Locate and display can only be used when the corresponding parameter (SUPPORT_LOCATE or SUPPORT_DISPLAY) has value 1 and the suffix array samples have been created during the construction. If both of the parameters are missing or have value 0, the suffix array samples will not be loaded into memory.

These operations are const and hence thread-safe.

There is also a low-level interface (sections SUPPORT FOR EXTERNAL MODULES: POSITIONS and SUPPORT FOR EXTERNAL MODULES: RANGES in rlcsa.h) for use with external modules. While some modules (adaptive_samples.h and GCSA/bwasearch.h) already use the interface, it is not considered stable and can change without warning.

Construction Interface

Class RLCSABuilder provides other possibilities for index construction. The constructor takes four parameters:

block size for the Psi vectors in bytes suffix array sample rate buffer size for construction in bytes number of threads to use

If suffix array sample rate is set to 0, the samples will not be created.

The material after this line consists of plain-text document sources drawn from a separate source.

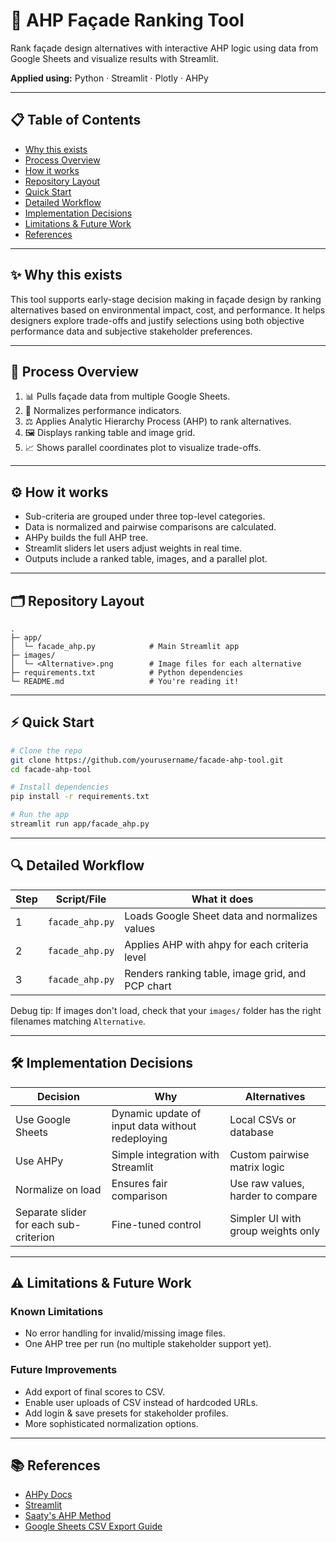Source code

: # 🧲 AHP Façade Ranking Tool

Rank façade design alternatives with interactive AHP logic using data from Google Sheets and visualize results with Streamlit.

**Applied using:** Python · Streamlit · Plotly · AHPy

---

## 📋 Table of Contents

* [Why this exists](#-why-this-exists)
* [Process Overview](#-process-overview)
* [How it works ](#-how-it-works-)
* [Repository Layout](#-repository-layout)
* [Quick Start](#-quick-start)
* [Detailed Workflow](#-detailed-workflow)
* [Implementation Decisions](#-implementation-decisions)
* [Limitations & Future Work](#-limitations--future-work)
* [References](#-references)

---

## ✨ Why this exists

This tool supports early-stage decision making in façade design by ranking alternatives based on environmental impact, cost, and performance. It helps designers explore trade-offs and justify selections using both objective performance data and subjective stakeholder preferences.

---

## 🚦 Process Overview

1. 📊 Pulls façade data from multiple Google Sheets.
2. 🧮 Normalizes performance indicators.
3. ⚖️ Applies Analytic Hierarchy Process (AHP) to rank alternatives.
4. 🖼️ Displays ranking table and image grid.
5. 📈 Shows parallel coordinates plot to visualize trade-offs.

---

## ⚙️ How it works

* Sub-criteria are grouped under three top-level categories.
* Data is normalized and pairwise comparisons are calculated.
* AHPy builds the full AHP tree.
* Streamlit sliders let users adjust weights in real time.
* Outputs include a ranked table, images, and a parallel plot.

---

## 🗂️ Repository Layout

```
.
├─ app/
│  └─ facade_ahp.py            # Main Streamlit app
├─ images/
│  └─ <Alternative>.png        # Image files for each alternative
├─ requirements.txt            # Python dependencies
└─ README.md                   # You're reading it!
```

---

## ⚡ Quick Start

```bash
# Clone the repo
git clone https://github.com/yourusername/facade-ahp-tool.git
cd facade-ahp-tool

# Install dependencies
pip install -r requirements.txt

# Run the app
streamlit run app/facade_ahp.py
```

---

## 🔍 Detailed Workflow

| Step | Script/File     | What it does                                     |
| ---- | --------------- | ------------------------------------------------ |
| 1    | `facade_ahp.py` | Loads Google Sheet data and normalizes values    |
| 2    | `facade_ahp.py` | Applies AHP with ahpy for each criteria level    |
| 3    | `facade_ahp.py` | Renders ranking table, image grid, and PCP chart |

Debug tip: If images don't load, check that your `images/` folder has the right filenames matching `Alternative`.

---

## 🛠 Implementation Decisions

| Decision                               | Why                                              | Alternatives                       |
| -------------------------------------- | ------------------------------------------------ | ---------------------------------- |
| Use Google Sheets                      | Dynamic update of input data without redeploying | Local CSVs or database             |
| Use AHPy                               | Simple integration with Streamlit                | Custom pairwise matrix logic       |
| Normalize on load                      | Ensures fair comparison                          | Use raw values, harder to compare  |
| Separate slider for each sub-criterion | Fine-tuned control                               | Simpler UI with group weights only |

---

## ⚠️ Limitations & Future Work

### Known Limitations

* No error handling for invalid/missing image files.
* One AHP tree per run (no multiple stakeholder support yet).

### Future Improvements

* Add export of final scores to CSV.
* Enable user uploads of CSV instead of hardcoded URLs.
* Add login & save presets for stakeholder profiles.
* More sophisticated normalization options.

---

## 📚 References

* [AHPy Docs](https://github.com/robbieaverill/ahpy)
* [Streamlit](https://docs.streamlit.io/)
* [Saaty's AHP Method](https://en.wikipedia.org/wiki/Analytic_hierarchy_process)
* [Google Sheets CSV Export Guide](https://support.google.com/docs/answer/9143383)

The buffer size must be less than 4 gigabytes.

Function insertSequence is called to insert a new sequence into the collection. The parameters are:

sequence as a char array length of the sequence (not including the trailing 0, if present) should we free the memory used by the sequence

Function insertFromFile can be used to merge existing indexes into the collection. It takes the base name of the index as a parameter. The sequences and the index should both be available.

Function insertCollection can be used to index a new input file and merge it with the existing index. This approach is used in the alternate algorithm (Fast), and generally offers worse time/space trade-offs than the default option.

Function getRLCSA is used to finish the construction and get the final index. After the call, the builder no longer contains the index. The caller is responsible for freeing the index.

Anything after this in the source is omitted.